Submitted to: PLoS Genetics
Publication Type: Peer Reviewed Journal
Publication Acceptance Date: 9/5/2009
Publication Date: 9/14/2009
Publication URL: http://hdl.handle.net/10113/38704
Citation: Feiz, L., Martin, J., Beecher, B.S., Giroux, M. 2009. In Planta mutagenesis determines the functional regions of puroindoline proteins. PLoS Genetics 183:853-860. Interpretive Summary: Wheat grain is classified and marketed as either being of hard or soft kernel texture. Soft kernel texture is the result of the action of two wheat proteins, PINA and PINB. Loss of function in either PINA or PINB results in hard kernel texture. In this study, a soft wheat was mutagenized and 43 independent mutants in the PINA or PINB encoding genes were generated. The effect of the various mutations upon kernel texture was measured. As a result, the regions of the PINA and PINB proteins which are important to their function in controlling wheat kernel texture were identified. The most critical region appears to be that immediately surrounding a cluster of Tryptophan amino acid residues. In addition, it was found that the function of the PINB protein is more easily disrupted than that of PINA.
Technical Abstract: PINA and PINB functionally comprise the wheat (Triticum aestivum L.) Ha locus which controls grain texture and many wheat end-use properties. PINs in their functional forms impart soft texture and a mutation in either PIN is found in all hard wheats.

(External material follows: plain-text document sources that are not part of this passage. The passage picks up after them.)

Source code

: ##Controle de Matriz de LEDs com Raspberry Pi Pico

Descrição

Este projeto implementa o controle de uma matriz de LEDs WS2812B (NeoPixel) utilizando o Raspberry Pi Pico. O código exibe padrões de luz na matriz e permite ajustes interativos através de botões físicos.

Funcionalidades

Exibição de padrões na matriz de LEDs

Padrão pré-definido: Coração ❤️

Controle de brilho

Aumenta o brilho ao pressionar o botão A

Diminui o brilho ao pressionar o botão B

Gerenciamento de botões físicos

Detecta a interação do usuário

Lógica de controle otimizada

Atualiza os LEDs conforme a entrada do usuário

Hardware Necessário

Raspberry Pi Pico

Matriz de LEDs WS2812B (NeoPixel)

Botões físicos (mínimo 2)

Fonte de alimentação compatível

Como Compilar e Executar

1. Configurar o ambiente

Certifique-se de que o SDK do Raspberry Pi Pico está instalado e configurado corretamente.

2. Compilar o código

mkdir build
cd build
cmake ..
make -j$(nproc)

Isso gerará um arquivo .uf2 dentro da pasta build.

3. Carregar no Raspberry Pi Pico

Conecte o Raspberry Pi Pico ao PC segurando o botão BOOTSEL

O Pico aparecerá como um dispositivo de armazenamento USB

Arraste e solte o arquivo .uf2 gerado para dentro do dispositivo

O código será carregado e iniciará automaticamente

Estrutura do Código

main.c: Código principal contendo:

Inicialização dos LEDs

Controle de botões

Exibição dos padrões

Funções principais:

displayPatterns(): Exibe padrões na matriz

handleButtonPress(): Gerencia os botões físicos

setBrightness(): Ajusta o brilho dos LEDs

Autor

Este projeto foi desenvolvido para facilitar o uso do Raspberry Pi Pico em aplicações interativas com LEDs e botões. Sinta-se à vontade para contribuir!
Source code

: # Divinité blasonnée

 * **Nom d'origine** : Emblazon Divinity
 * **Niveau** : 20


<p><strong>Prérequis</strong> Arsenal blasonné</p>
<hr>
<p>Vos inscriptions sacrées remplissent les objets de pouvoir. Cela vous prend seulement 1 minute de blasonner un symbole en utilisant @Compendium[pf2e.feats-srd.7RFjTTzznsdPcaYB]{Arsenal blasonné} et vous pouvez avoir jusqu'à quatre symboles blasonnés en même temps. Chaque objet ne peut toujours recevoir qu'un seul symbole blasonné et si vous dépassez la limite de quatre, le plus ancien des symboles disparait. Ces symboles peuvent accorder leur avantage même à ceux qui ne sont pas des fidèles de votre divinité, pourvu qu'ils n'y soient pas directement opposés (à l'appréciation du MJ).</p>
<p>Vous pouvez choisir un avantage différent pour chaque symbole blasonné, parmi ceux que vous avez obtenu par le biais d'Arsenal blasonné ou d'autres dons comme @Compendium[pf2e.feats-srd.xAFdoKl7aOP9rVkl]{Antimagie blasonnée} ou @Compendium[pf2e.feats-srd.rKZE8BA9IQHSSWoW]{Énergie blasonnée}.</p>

Studies of the PINs mode of action is limited by low allelic variation and tight linkage. To create new Pin alleles and identify critical regions, Pin point mutations were created in planta via EMS treatment of a soft wheat. Grain hardness of 43 unique PIN missense alleles was then measured using segregating F2:F3 populations. The impact of missense alleles upon PIN function as measured by grain hardness increases ranged from neutral (72 %) to intermediate (11 %) to function-abolishing (19 %). The percentage of function-abolishing mutations among mutations occurring in both PINA and PINB was higher for PINB indicating that PINB is more critical to overall Ha locus function. This is contrary to expectations in that PINB is not as well conserved among wheat relative species as PINA. Region by region analysis demonstrated that all function abolishing mutations resulted from structure disrupting mutations (cysteine substitutions) or from mutations occurring near the Tryptophan-rich region. This study demonstrates the feasibility of in planta functional analysis of wheat proteins and that the Tryptophan-rich region is the most important region of both PINA and PINB.